The only problem is finding them—weakly interacting and with next to no mass, neutrinos are notoriously tricky to track down and have been nicknamed "the ghost particle."
That's where IceCube, a neutrino telescope, comes in. Instead of being placed on the ground facing the sky, this telescope consists of 86 strings of sensors, submerged and frozen into a cubic kilometer of ice. There are 60 digital optical modules (DOMs) on each cable.
The first DOMs were deployed in 2005 by using a special hot-water drill to melt a hole more than a mile deep and then lowering a string of DOMs before the water froze around it. Setup was completed in 2010, with a total of more than 5000 DOMs entombed in the ice. It is is the largest neutrino telescope in the world.
The project is already finding success: In November, IceCube reported detecting 28 high-energy neutrinos detected in the ice that are believed to have originated outside of our solar system.

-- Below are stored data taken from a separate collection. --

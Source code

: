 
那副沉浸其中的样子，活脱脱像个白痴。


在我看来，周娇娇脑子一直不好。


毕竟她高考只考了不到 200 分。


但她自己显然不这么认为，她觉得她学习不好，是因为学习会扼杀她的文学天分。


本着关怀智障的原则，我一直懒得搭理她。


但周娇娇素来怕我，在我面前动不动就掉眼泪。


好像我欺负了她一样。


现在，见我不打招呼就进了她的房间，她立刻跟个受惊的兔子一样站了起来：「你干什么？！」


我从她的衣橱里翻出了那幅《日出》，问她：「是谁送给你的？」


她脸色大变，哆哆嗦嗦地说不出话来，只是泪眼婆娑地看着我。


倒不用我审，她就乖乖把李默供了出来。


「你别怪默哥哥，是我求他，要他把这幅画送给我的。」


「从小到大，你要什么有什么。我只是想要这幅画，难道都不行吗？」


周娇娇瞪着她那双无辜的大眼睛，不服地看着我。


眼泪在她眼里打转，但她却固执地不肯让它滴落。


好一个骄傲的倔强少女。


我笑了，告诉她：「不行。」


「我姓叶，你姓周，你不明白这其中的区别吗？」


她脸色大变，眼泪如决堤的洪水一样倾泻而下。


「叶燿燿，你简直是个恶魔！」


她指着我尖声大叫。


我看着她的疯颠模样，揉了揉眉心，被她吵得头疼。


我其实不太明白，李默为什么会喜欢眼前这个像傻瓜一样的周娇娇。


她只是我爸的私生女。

The IceCube effort includes more than 250 people, with 10 hailing from Penn State's physics and astronomy departments. Among the team members is Ryan Eagan, a Penn State undergrad majoring in computational physics, who is using graphics processing units (GPUs) to run simulations to better predict the neutrinos' behavior.
GPUs were originally created to support the greater computing needs arising from advanced graphics in computer and video games. It was soon discovered that they weren't just helpful in making more realistic-looking zombies and race cars, though—as it turns out they are also excellent platforms for particular scientific and engineering applications.
"GPUs execute thousands of light-weight threads at a time," said William Brouwer, a computational scientist in Penn State's Research Computing and Cyberinfrastructure (RCC) group. "A common analogy based on a quote by Seymour Cray is that GPUs are like hundreds of chickens pulling a plow, versus several oxen. In other words, for appropriate applications, you can do many simple things at one time on a GPU to accomplish an overall task instead of, say, several heavy tasks on a CPU."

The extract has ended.